Problem to work on: Transcribe word for word the lines below from the line with "Currency exchange **app**" through the line with "[/] Abort if", ends included.

[Records from a data collection]
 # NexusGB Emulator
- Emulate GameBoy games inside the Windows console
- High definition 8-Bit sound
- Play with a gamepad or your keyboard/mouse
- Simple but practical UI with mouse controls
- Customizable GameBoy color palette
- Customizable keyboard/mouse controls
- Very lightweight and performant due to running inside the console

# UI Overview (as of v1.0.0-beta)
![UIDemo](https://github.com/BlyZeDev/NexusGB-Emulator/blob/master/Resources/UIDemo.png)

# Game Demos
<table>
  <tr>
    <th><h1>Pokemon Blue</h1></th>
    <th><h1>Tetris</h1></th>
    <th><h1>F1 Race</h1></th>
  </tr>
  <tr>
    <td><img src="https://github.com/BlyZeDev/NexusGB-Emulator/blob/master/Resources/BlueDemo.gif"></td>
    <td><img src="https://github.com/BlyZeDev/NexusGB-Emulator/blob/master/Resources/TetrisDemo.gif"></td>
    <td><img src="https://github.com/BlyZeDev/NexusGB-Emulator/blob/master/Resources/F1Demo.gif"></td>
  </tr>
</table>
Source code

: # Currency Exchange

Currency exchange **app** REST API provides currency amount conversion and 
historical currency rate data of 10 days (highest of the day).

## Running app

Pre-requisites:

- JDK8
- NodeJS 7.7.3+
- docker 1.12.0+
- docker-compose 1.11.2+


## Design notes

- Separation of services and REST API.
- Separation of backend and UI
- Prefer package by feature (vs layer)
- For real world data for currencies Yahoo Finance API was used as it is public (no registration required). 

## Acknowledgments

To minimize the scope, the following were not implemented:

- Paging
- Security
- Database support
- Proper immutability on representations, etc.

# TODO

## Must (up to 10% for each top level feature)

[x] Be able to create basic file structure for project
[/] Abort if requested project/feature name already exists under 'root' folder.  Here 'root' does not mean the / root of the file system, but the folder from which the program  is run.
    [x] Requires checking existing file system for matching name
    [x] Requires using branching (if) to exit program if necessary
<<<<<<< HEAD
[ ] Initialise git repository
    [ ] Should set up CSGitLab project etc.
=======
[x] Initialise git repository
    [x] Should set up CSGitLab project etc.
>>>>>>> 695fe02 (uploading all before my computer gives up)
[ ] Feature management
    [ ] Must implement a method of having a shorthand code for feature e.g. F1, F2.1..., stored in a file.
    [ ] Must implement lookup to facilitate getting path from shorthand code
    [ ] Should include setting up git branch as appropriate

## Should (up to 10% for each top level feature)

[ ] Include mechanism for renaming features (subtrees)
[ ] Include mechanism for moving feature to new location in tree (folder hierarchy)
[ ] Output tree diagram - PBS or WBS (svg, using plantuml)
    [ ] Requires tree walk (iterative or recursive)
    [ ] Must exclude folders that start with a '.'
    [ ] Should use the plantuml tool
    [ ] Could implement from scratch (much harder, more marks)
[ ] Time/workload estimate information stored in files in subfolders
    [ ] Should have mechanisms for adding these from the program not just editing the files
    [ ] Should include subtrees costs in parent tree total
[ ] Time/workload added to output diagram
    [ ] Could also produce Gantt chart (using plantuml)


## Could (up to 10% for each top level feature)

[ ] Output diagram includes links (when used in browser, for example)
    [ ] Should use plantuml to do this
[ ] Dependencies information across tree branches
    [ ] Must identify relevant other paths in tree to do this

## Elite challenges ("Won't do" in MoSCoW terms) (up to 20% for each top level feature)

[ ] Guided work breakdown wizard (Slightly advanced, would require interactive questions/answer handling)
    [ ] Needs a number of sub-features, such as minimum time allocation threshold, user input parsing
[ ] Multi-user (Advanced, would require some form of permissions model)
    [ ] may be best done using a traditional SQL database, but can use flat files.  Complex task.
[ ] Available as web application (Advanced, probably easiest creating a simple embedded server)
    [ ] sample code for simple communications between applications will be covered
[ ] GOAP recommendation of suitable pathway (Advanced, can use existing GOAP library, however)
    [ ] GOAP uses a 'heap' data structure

Solution:
Currency exchange **app** REST API provides currency amount conversion and 
historical currency rate data of 10 days (highest of the day).

## Running app

Pre-requisites:

- JDK8
- NodeJS 7.7.3+
- docker 1.12.0+
- docker-compose 1.11.2+


## Design notes

- Separation of services and REST API.
- Separation of backend and UI
- Prefer package by feature (vs layer)
- For real world data for currencies Yahoo Finance API was used as it is public (no registration required). 

## Acknowledgments

To minimize the scope, the following were not implemented:

- Paging
- Security
- Database support
- Proper immutability on representations, etc.

# TODO

## Must (up to 10% for each top level feature)

[x] Be able to create basic file structure for project
[/] Abort if requested project/feature name already exists under 'root' folder.  Here 'root' does not mean the / root of the file system, but the folder from which the program  is run.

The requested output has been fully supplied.